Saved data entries

╔══

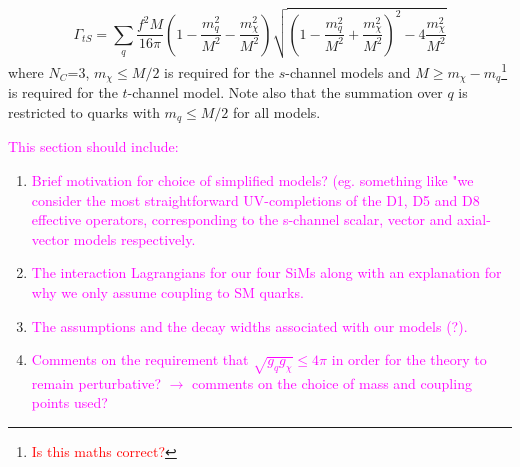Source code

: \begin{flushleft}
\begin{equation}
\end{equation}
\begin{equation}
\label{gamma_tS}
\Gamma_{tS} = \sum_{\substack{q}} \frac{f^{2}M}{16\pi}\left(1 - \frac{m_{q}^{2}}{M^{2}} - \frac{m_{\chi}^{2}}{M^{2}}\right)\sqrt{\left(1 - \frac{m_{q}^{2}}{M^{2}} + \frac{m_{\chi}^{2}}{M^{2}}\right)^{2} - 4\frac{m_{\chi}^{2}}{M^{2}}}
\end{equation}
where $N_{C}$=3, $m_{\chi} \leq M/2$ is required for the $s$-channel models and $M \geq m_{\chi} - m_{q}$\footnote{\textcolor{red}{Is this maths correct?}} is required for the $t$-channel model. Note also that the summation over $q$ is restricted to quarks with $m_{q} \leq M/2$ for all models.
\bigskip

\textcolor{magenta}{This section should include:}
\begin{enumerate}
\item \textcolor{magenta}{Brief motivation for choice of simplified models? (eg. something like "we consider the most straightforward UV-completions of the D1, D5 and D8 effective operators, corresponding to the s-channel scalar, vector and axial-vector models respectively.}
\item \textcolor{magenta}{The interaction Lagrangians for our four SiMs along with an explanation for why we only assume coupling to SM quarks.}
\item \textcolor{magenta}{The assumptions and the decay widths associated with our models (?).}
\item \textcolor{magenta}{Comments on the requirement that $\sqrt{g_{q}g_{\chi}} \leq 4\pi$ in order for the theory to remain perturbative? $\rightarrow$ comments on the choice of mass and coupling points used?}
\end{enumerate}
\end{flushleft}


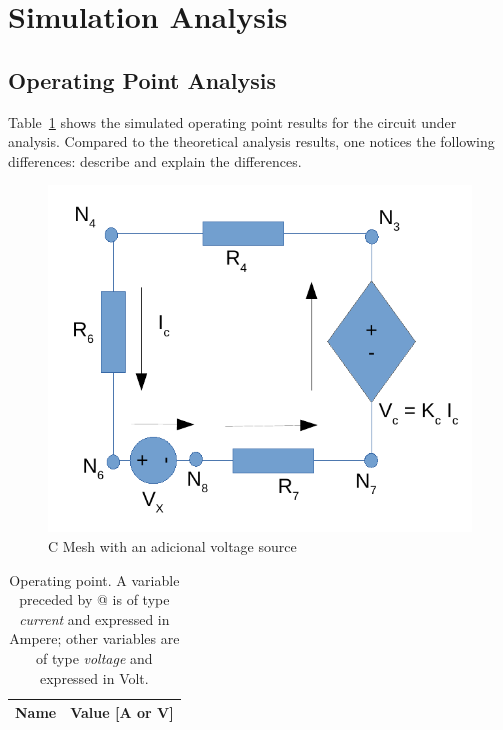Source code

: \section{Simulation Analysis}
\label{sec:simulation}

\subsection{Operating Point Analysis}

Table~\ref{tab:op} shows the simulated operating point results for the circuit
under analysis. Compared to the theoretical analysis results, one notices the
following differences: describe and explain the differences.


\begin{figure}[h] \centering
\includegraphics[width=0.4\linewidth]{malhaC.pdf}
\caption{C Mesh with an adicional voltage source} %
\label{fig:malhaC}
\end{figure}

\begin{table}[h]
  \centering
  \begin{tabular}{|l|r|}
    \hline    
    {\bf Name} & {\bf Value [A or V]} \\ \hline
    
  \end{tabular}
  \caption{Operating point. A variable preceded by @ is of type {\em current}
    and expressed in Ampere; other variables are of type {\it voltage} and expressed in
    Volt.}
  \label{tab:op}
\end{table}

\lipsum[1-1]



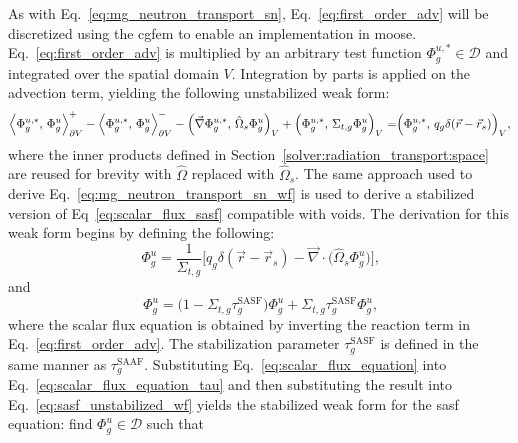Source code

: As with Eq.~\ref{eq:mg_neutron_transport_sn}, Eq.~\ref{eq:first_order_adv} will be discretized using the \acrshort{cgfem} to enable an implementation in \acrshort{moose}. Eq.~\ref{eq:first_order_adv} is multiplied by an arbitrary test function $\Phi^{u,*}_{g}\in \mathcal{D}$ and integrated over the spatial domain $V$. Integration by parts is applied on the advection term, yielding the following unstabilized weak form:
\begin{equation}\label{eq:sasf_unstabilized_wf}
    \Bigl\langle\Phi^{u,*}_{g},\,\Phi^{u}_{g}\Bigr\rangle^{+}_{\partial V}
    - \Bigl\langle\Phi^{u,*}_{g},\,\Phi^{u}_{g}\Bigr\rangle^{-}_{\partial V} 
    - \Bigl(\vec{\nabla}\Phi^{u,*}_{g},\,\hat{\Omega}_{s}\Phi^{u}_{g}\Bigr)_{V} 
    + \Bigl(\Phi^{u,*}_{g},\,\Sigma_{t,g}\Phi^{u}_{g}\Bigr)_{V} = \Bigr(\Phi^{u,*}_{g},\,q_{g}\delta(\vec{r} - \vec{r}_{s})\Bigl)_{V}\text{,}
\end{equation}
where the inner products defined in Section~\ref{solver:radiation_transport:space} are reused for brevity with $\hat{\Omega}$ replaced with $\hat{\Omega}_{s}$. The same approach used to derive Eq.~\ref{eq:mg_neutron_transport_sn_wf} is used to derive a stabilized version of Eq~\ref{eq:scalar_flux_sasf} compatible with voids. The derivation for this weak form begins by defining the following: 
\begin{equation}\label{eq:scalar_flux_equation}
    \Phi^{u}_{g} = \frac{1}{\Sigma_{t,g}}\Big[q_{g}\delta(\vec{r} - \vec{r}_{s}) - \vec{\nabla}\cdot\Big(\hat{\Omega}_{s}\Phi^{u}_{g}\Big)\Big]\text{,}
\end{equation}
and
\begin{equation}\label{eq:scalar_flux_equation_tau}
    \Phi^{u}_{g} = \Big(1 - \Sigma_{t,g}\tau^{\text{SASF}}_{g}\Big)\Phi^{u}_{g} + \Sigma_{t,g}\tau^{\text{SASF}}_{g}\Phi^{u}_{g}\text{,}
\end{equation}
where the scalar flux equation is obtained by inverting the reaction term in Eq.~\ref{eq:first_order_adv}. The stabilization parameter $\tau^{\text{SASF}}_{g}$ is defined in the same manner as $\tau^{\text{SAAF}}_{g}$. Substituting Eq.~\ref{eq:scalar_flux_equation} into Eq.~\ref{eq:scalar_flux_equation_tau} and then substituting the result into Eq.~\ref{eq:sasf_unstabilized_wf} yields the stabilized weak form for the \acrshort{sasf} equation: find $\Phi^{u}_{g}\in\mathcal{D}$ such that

╚══

Your assignment:
Transcribe the records above exactly, without images.

Reply to the exercise:
Source code

: \begin{flushleft}
\begin{equation}
\end{equation}
\begin{equation}
\label{gamma_tS}
\Gamma_{tS} = \sum_{\substack{q}} \frac{f^{2}M}{16\pi}\left(1 - \frac{m_{q}^{2}}{M^{2}} - \frac{m_{\chi}^{2}}{M^{2}}\right)\sqrt{\left(1 - \frac{m_{q}^{2}}{M^{2}} + \frac{m_{\chi}^{2}}{M^{2}}\right)^{2} - 4\frac{m_{\chi}^{2}}{M^{2}}}
\end{equation}
where $N_{C}$=3, $m_{\chi} \leq M/2$ is required for the $s$-channel models and $M \geq m_{\chi} - m_{q}$\footnote{\textcolor{red}{Is this maths correct?}} is required for the $t$-channel model. Note also that the summation over $q$ is restricted to quarks with $m_{q} \leq M/2$ for all models.
\bigskip

\textcolor{magenta}{This section should include:}
\begin{enumerate}
\item \textcolor{magenta}{Brief motivation for choice of simplified models? (eg. something like "we consider the most straightforward UV-completions of the D1, D5 and D8 effective operators, corresponding to the s-channel scalar, vector and axial-vector models respectively.}
\item \textcolor{magenta}{The interaction Lagrangians for our four SiMs along with an explanation for why we only assume coupling to SM quarks.}
\item \textcolor{magenta}{The assumptions and the decay widths associated with our models (?).}
\item \textcolor{magenta}{Comments on the requirement that $\sqrt{g_{q}g_{\chi}} \leq 4\pi$ in order for the theory to remain perturbative? $\rightarrow$ comments on the choice of mass and coupling points used?}
\end{enumerate}
\end{flushleft}


Source code

: \section{Simulation Analysis}
\label{sec:simulation}

\subsection{Operating Point Analysis}

Table~\ref{tab:op} shows the simulated operating point results for the circuit
under analysis. Compared to the theoretical analysis results, one notices the
following differences: describe and explain the differences.


\begin{figure}[h] \centering
\includegraphics[width=0.4\linewidth]{malhaC.pdf}
\caption{C Mesh with an adicional voltage source} %
\label{fig:malhaC}
\end{figure}

\begin{table}[h]
  \centering
  \begin{tabular}{|l|r|}
    \hline    
    {\bf Name} & {\bf Value [A or V]} \\ \hline
    
  \end{tabular}
  \caption{Operating point. A variable preceded by @ is of type {\em current}
    and expressed in Ampere; other variables are of type {\it voltage} and expressed in
    Volt.}
  \label{tab:op}
\end{table}

\lipsum[1-1]



Source code

: As with Eq.~\ref{eq:mg_neutron_transport_sn}, Eq.~\ref{eq:first_order_adv} will be discretized using the \acrshort{cgfem} to enable an implementation in \acrshort{moose}. Eq.~\ref{eq:first_order_adv} is multiplied by an arbitrary test function $\Phi^{u,*}_{g}\in \mathcal{D}$ and integrated over the spatial domain $V$. Integration by parts is applied on the advection term, yielding the following unstabilized weak form:
\begin{equation}\label{eq:sasf_unstabilized_wf}
    \Bigl\langle\Phi^{u,*}_{g},\,\Phi^{u}_{g}\Bigr\rangle^{+}_{\partial V}
    - \Bigl\langle\Phi^{u,*}_{g},\,\Phi^{u}_{g}\Bigr\rangle^{-}_{\partial V} 
    - \Bigl(\vec{\nabla}\Phi^{u,*}_{g},\,\hat{\Omega}_{s}\Phi^{u}_{g}\Bigr)_{V} 
    + \Bigl(\Phi^{u,*}_{g},\,\Sigma_{t,g}\Phi^{u}_{g}\Bigr)_{V} = \Bigr(\Phi^{u,*}_{g},\,q_{g}\delta(\vec{r} - \vec{r}_{s})\Bigl)_{V}\text{,}
\end{equation}
where the inner products defined in Section~\ref{solver:radiation_transport:space} are reused for brevity with $\hat{\Omega}$ replaced with $\hat{\Omega}_{s}$. The same approach used to derive Eq.~\ref{eq:mg_neutron_transport_sn_wf} is used to derive a stabilized version of Eq~\ref{eq:scalar_flux_sasf} compatible with voids. The derivation for this weak form begins by defining the following: 
\begin{equation}\label{eq:scalar_flux_equation}
    \Phi^{u}_{g} = \frac{1}{\Sigma_{t,g}}\Big[q_{g}\delta(\vec{r} - \vec{r}_{s}) - \vec{\nabla}\cdot\Big(\hat{\Omega}_{s}\Phi^{u}_{g}\Big)\Big]\text{,}
\end{equation}
and
\begin{equation}\label{eq:scalar_flux_equation_tau}
    \Phi^{u}_{g} = \Big(1 - \Sigma_{t,g}\tau^{\text{SASF}}_{g}\Big)\Phi^{u}_{g} + \Sigma_{t,g}\tau^{\text{SASF}}_{g}\Phi^{u}_{g}\text{,}
\end{equation}
where the scalar flux equation is obtained by inverting the reaction term in Eq.~\ref{eq:first_order_adv}. The stabilization parameter $\tau^{\text{SASF}}_{g}$ is defined in the same manner as $\tau^{\text{SAAF}}_{g}$. Substituting Eq.~\ref{eq:scalar_flux_equation} into Eq.~\ref{eq:scalar_flux_equation_tau} and then substituting the result into Eq.~\ref{eq:sasf_unstabilized_wf} yields the stabilized weak form for the \acrshort{sasf} equation: find $\Phi^{u}_{g}\in\mathcal{D}$ such that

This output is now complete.